今日の夕方から、Twitterのトレンドワードで「#吉野家、#生娘…」などが、話題として登場をしていた。
一体何のことなのかわからなかったが、Yahoo!のトピックスなどを見て、やっとわかった。
毎日新聞:吉野家、役員の不適切発言謝罪「生娘を薬漬けのように牛丼中毒に」
この記事を読んで、この発言が早稲田大学が開いている社会人向けのマーケティング講座の中でされていた、ということを知り、驚きというよりもマーケティングに対する冒涜のような気がした。
これでは、マーケティングに対するネガティブな認識を与えてしまうだけではなく、社会経験のある=それなりのビジネスパーソンに対して、間違ったことを教えている、ということになる。
一体早稲田大学は、何故このような人物を講師として招聘したのだろうか?と、疑問にさえ思てるのだ。
この役員は「Intimacy rock in」ということについての説明をしたかったのかもしれない。
「Intimacy=親しさ、親密、懇意」に「rock in=鍵を掛ける」という意味で、拙ブログでも何度か説明をさせていただいている、マーケティング用語の一つだ。
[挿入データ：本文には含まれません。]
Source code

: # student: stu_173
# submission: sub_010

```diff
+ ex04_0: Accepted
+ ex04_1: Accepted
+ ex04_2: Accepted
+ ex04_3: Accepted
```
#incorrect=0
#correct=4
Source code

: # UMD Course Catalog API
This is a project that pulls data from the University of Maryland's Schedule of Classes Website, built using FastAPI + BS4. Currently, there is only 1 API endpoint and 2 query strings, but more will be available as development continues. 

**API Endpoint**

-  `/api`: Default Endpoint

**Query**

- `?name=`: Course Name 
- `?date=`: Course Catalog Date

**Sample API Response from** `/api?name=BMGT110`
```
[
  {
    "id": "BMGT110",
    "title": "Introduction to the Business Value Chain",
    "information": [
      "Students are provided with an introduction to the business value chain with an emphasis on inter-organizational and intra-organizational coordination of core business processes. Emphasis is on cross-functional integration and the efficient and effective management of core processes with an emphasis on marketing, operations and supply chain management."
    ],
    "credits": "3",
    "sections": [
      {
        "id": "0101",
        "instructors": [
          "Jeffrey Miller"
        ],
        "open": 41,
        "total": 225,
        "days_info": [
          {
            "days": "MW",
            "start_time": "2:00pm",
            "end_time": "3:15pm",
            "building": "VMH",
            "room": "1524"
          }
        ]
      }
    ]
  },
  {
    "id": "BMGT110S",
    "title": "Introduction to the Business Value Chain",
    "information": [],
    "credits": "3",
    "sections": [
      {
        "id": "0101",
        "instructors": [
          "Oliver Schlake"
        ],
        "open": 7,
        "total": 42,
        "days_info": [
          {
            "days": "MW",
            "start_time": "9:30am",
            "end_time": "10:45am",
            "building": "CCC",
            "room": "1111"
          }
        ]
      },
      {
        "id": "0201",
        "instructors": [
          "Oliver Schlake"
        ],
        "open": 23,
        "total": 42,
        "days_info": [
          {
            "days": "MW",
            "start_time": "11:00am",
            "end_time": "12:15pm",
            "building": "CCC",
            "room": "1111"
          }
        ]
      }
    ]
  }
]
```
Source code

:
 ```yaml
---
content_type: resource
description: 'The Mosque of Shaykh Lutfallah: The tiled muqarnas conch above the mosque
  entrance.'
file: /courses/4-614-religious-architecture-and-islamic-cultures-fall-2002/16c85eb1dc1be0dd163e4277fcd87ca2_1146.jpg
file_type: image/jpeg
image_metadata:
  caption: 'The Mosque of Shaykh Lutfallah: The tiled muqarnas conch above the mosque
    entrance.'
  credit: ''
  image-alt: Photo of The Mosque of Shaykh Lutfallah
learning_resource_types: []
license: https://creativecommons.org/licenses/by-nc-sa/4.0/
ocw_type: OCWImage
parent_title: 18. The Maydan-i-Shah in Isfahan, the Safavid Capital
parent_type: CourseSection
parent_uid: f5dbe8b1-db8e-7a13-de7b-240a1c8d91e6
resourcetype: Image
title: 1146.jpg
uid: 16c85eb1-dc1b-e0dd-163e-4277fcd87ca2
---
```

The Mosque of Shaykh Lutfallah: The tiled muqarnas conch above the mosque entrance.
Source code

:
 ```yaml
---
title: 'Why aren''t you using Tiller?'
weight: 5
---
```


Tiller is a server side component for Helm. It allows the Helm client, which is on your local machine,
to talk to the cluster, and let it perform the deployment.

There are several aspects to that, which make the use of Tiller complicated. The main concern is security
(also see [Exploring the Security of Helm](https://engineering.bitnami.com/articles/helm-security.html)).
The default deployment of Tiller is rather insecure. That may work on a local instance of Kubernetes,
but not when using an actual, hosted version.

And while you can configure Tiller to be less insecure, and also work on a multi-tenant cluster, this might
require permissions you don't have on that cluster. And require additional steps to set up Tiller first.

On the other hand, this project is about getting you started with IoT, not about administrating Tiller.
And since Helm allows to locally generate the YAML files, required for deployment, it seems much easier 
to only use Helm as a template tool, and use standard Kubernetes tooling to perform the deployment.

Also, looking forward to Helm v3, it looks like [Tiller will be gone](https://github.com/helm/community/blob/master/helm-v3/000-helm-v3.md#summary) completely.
拙ブログでは、子どもの頃から慣れ親しんだ商品やサービスに対して、人は他の商品やサービスよりも優先的にその商品やサービスを選ぶ」という説明をしてきたはずだ。
商品やサービスに対しての「親しみや懇意」は、子どもの頃の楽しい思い出などと結びつき、それらの商品やサービスを買う時、その楽しい思い出という高いブランドイメージと信頼があることが重要なのだ。
それをあろうことか!公序良俗に反するような事例を挙げ、説明をするということは断じて許されるモノではない。
それだけではなく「生娘」という言葉を使い、「若く社会経験のないような女性は騙しやすい」というようなニュアンスのコトまで話している。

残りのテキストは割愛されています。